This… was truly a bizarre book.
A terribly dark book of teenage hooligans raping and thieving their way through the nights, all speaking the most bizarre Russianish slang that’s… interesting at best to read–up until the main character is caught and then re-educated in a perfect example of ‘do the ends justify the means’. It’s… really really bizarre.
It probably doesn’t help when this version at least starts with an author’s note that more or less tells you not to read the book:
I should myself be glad to disown it for various reasons, but this is not permitted. I receive mail from students who try to write theses about it, or requests from Japanese dramaturges to turn it into a sort of Noh play. It seems likely to survive, while other works of mine that I value more bite the dust. This is not an unusual experience for an artist.
At least the original 21st chapter is included? I’m not sure if it makes as large a difference as they claim it does.
Overall, it’s probably worth a read? Maybe? It’s hard to say. Now I feel like I have to go watch the film. Wish me luck.
Random bizarre thoughts:
Well, what they sold there was milk plus something else. They had no licence for selling liquor, but there was no law yet against prodding some of the new veshches which they used to put into the old moloko, so you could peet it with vellocet or synthemesc or drencrom or one or two other veshches which would give you a nice quiet horrorshow fifteen minutes admiring Bog And All His Holy Angels And Saints in your left shoe with lights bursting all over your mozg.

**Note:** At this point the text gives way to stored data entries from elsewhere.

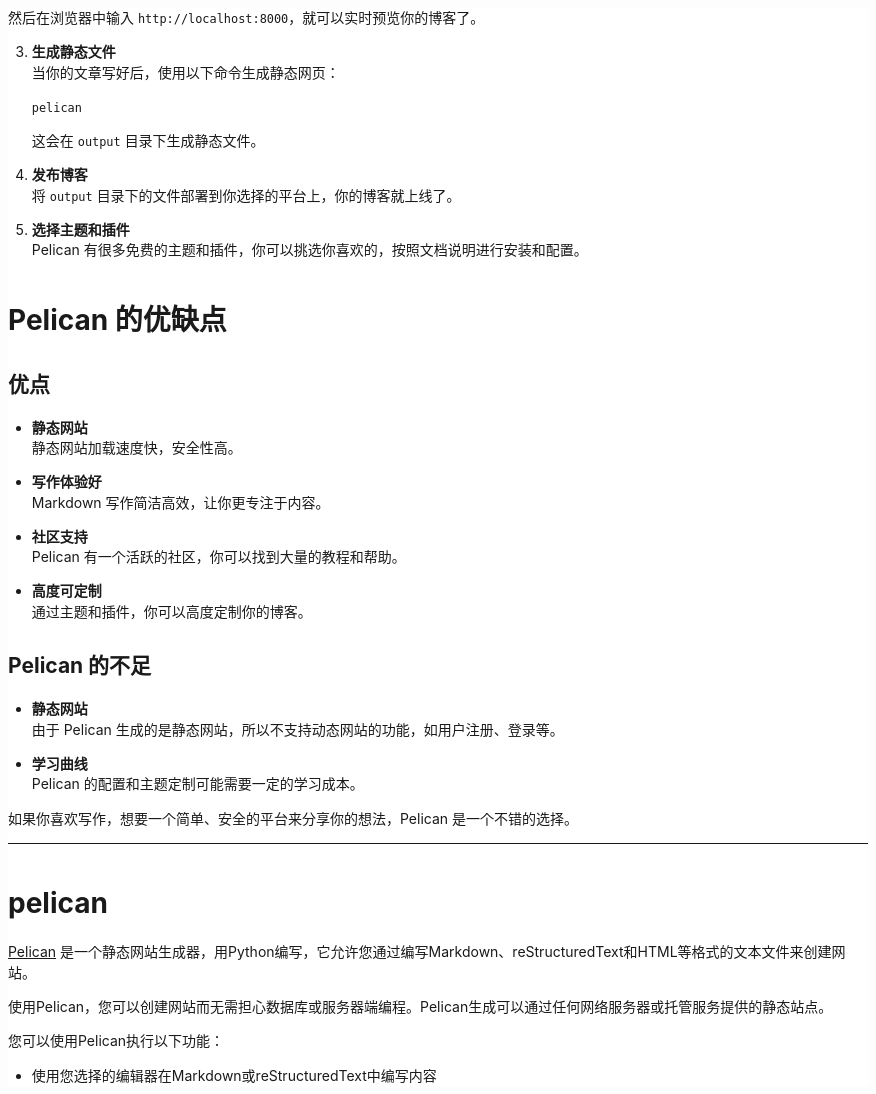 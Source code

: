    然后在浏览器中输入 `http://localhost:8000`，就可以实时预览你的博客了。

3. **生成静态文件**  
   当你的文章写好后，使用以下命令生成静态网页：
   
   ```shell
   pelican
   ```
   
   这会在 `output` 目录下生成静态文件。

4. **发布博客**  
   将 `output` 目录下的文件部署到你选择的平台上，你的博客就上线了。

5. **选择主题和插件**  
   Pelican 有很多免费的主题和插件，你可以挑选你喜欢的，按照文档说明进行安装和配置。

# Pelican 的优缺点

## 优点

- **静态网站**  
   静态网站加载速度快，安全性高。

- **写作体验好**  
   Markdown 写作简洁高效，让你更专注于内容。

- **社区支持**  
   Pelican 有一个活跃的社区，你可以找到大量的教程和帮助。

- **高度可定制**  
   通过主题和插件，你可以高度定制你的博客。

## Pelican 的不足

- **静态网站**  
   由于 Pelican 生成的是静态网站，所以不支持动态网站的功能，如用户注册、登录等。

- **学习曲线**  
   Pelican 的配置和主题定制可能需要一定的学习成本。

如果你喜欢写作，想要一个简单、安全的平台来分享你的想法，Pelican 是一个不错的选择。

---------------------------------------------------------------------------------------------------------------------------------------

# pelican

[Pelican](https://github.com/getpelican/pelican)  是一个静态网站生成器，用Python编写，它允许您通过编写Markdown、reStructuredText和HTML等格式的文本文件来创建网站。

使用Pelican，您可以创建网站而无需担心数据库或服务器端编程。Pelican生成可以通过任何网络服务器或托管服务提供的静态站点。

您可以使用Pelican执行以下功能：

- 使用您选择的编辑器在Markdown或reStructuredText中编写内容
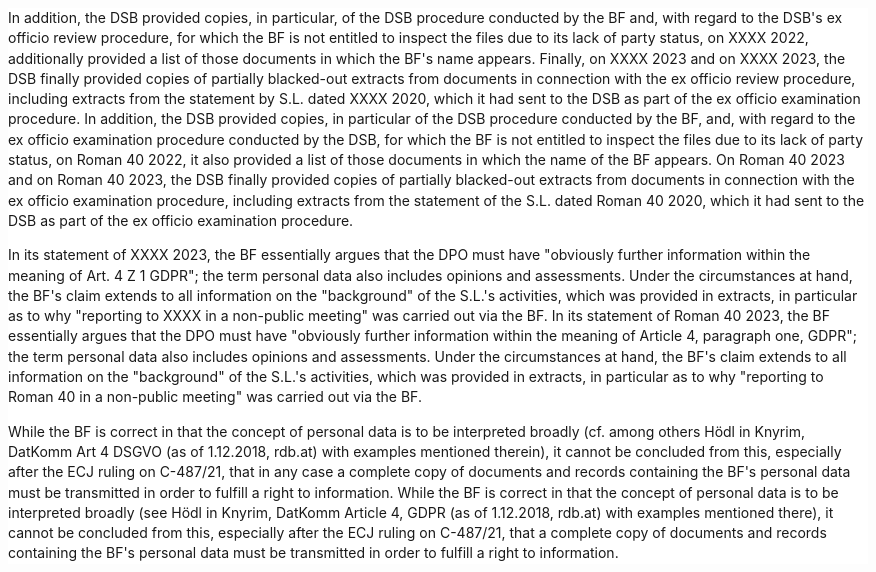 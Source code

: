 In addition, the DSB provided copies, in particular, of the DSB procedure conducted by the BF and, with regard to the DSB's ex officio review procedure, for which the BF is not entitled to inspect the files due to its lack of party status, on XXXX 2022, additionally provided a list of those documents in which the BF's name appears. Finally, on XXXX 2023 and on XXXX 2023, the DSB finally provided copies of partially blacked-out extracts from documents in connection with the ex officio review procedure, including extracts from the statement by S.L. dated XXXX 2020, which it had sent to the DSB as part of the ex officio examination procedure. In addition, the DSB provided copies, in particular of the DSB procedure conducted by the BF, and, with regard to the ex officio examination procedure conducted by the DSB, for which the BF is not entitled to inspect the files due to its lack of party status, on Roman 40 2022, it also provided a list of those documents in which the name of the BF appears. On Roman 40 2023 and on Roman 40 2023, the DSB finally provided copies of partially blacked-out extracts from documents in connection with the ex officio examination procedure, including extracts from the statement of the S.L. dated Roman 40 2020, which it had sent to the DSB as part of the ex officio examination procedure.

In its statement of XXXX 2023, the BF essentially argues that the DPO must have "obviously further information within the meaning of Art. 4 Z 1 GDPR"; the term personal data also includes opinions and assessments. Under the circumstances at hand, the BF's claim extends to all information on the "background" of the S.L.'s activities, which was provided in extracts, in particular as to why "reporting to XXXX in a non-public meeting" was carried out via the BF. In its statement of Roman 40 2023, the BF essentially argues that the DPO must have "obviously further information within the meaning of Article 4, paragraph one, GDPR"; the term personal data also includes opinions and assessments. Under the circumstances at hand, the BF's claim extends to all information on the "background" of the S.L.'s activities, which was provided in extracts, in particular as to why "reporting to Roman 40 in a non-public meeting" was carried out via the BF.

While the BF is correct in that the concept of personal data is to be interpreted broadly (cf. among others Hödl in Knyrim, DatKomm Art 4 DSGVO (as of 1.12.2018, rdb.at) with examples mentioned therein), it cannot be concluded from this, especially after the ECJ ruling on C-487/21, that in any case a complete copy of documents and records containing the BF's personal data must be transmitted in order to fulfill a right to information. While the BF is correct in that the concept of personal data is to be interpreted broadly (see Hödl in Knyrim, DatKomm Article 4, GDPR (as of 1.12.2018, rdb.at) with examples mentioned there), it cannot be concluded from this, especially after the ECJ ruling on C-487/21, that a complete copy of documents and records containing the BF's personal data must be transmitted in order to fulfill a right to information.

Drug milk. That’s certainly a thing.
But old Dim, as soon as he’d slooshied this dollop of song like a lomtick of redhot meat plonked on your plate, let off one of his vulgarities, which in this case was a lip-trump followed by a dog-howl followed by two fingers pronging twice at the air followed by a clowny guffaw.
The … whole dang book is like this. Sometimes better, sometimes worse. But man it’s … hard to read.
‘It may not be nice to be good, little 6655321. It may be horrible to be good. And when I say that to you I realize how self-contradictory that sounds. I know I shall have many sleepless nights about this. What does God want? Does God want goodness or the choice of goodness? Is a man who chooses the bad perhaps in some way better than a man who has the good imposed upon him?
There’s a hint of something really deep here with the whole ’ends justify the means’. I don’t know if it’s turly gone into in as much detail as it could be, but it’s still an interesting thought.